The expected output is an exact restatement of all the records.

-- Supplied data follows --

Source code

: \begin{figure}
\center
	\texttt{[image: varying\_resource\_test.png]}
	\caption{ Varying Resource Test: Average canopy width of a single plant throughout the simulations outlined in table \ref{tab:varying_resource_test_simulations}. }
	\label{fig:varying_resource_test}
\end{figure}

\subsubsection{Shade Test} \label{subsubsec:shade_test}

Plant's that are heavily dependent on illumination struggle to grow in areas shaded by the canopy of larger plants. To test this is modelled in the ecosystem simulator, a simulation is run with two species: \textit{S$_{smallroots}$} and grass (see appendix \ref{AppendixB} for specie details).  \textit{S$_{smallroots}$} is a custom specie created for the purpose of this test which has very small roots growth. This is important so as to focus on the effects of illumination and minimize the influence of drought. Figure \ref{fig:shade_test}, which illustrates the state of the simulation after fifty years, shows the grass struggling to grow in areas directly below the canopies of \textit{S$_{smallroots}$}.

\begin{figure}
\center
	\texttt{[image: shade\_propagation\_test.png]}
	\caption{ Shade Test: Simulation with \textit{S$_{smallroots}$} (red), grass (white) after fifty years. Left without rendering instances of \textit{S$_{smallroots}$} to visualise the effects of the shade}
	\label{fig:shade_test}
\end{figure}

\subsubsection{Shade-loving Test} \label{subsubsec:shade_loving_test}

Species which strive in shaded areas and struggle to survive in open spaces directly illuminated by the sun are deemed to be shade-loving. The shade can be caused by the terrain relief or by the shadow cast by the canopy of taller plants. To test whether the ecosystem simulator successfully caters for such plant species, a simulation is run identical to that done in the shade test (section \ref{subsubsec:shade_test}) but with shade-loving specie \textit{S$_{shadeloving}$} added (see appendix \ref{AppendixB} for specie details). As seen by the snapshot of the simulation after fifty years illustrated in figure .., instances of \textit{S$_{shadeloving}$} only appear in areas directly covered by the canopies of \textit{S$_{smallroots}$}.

-- Supplied data concluded --

- Result of this task
Source code

: \begin{figure}
\center
	\texttt{[image: varying\_resource\_test.png]}
	\caption{ Varying Resource Test: Average canopy width of a single plant throughout the simulations outlined in table \ref{tab:varying_resource_test_simulations}. }
	\label{fig:varying_resource_test}
\end{figure}

\subsubsection{Shade Test} \label{subsubsec:shade_test}

Plant's that are heavily dependent on illumination struggle to grow in areas shaded by the canopy of larger plants. To test this is modelled in the ecosystem simulator, a simulation is run with two species: \textit{S$_{smallroots}$} and grass (see appendix \ref{AppendixB} for specie details).  \textit{S$_{smallroots}$} is a custom specie created for the purpose of this test which has very small roots growth. This is important so as to focus on the effects of illumination and minimize the influence of drought. Figure \ref{fig:shade_test}, which illustrates the state of the simulation after fifty years, shows the grass struggling to grow in areas directly below the canopies of \textit{S$_{smallroots}$}.

\begin{figure}
\center
	\texttt{[image: shade\_propagation\_test.png]}
	\caption{ Shade Test: Simulation with \textit{S$_{smallroots}$} (red), grass (white) after fifty years. Left without rendering instances of \textit{S$_{smallroots}$} to visualise the effects of the shade}
	\label{fig:shade_test}
\end{figure}

\subsubsection{Shade-loving Test} \label{subsubsec:shade_loving_test}

Species which strive in shaded areas and struggle to survive in open spaces directly illuminated by the sun are deemed to be shade-loving. The shade can be caused by the terrain relief or by the shadow cast by the canopy of taller plants. To test whether the ecosystem simulator successfully caters for such plant species, a simulation is run identical to that done in the shade test (section \ref{subsubsec:shade_test}) but with shade-loving specie \textit{S$_{shadeloving}$} added (see appendix \ref{AppendixB} for specie details). As seen by the snapshot of the simulation after fifty years illustrated in figure .., instances of \textit{S$_{shadeloving}$} only appear in areas directly covered by the canopies of \textit{S$_{smallroots}$}.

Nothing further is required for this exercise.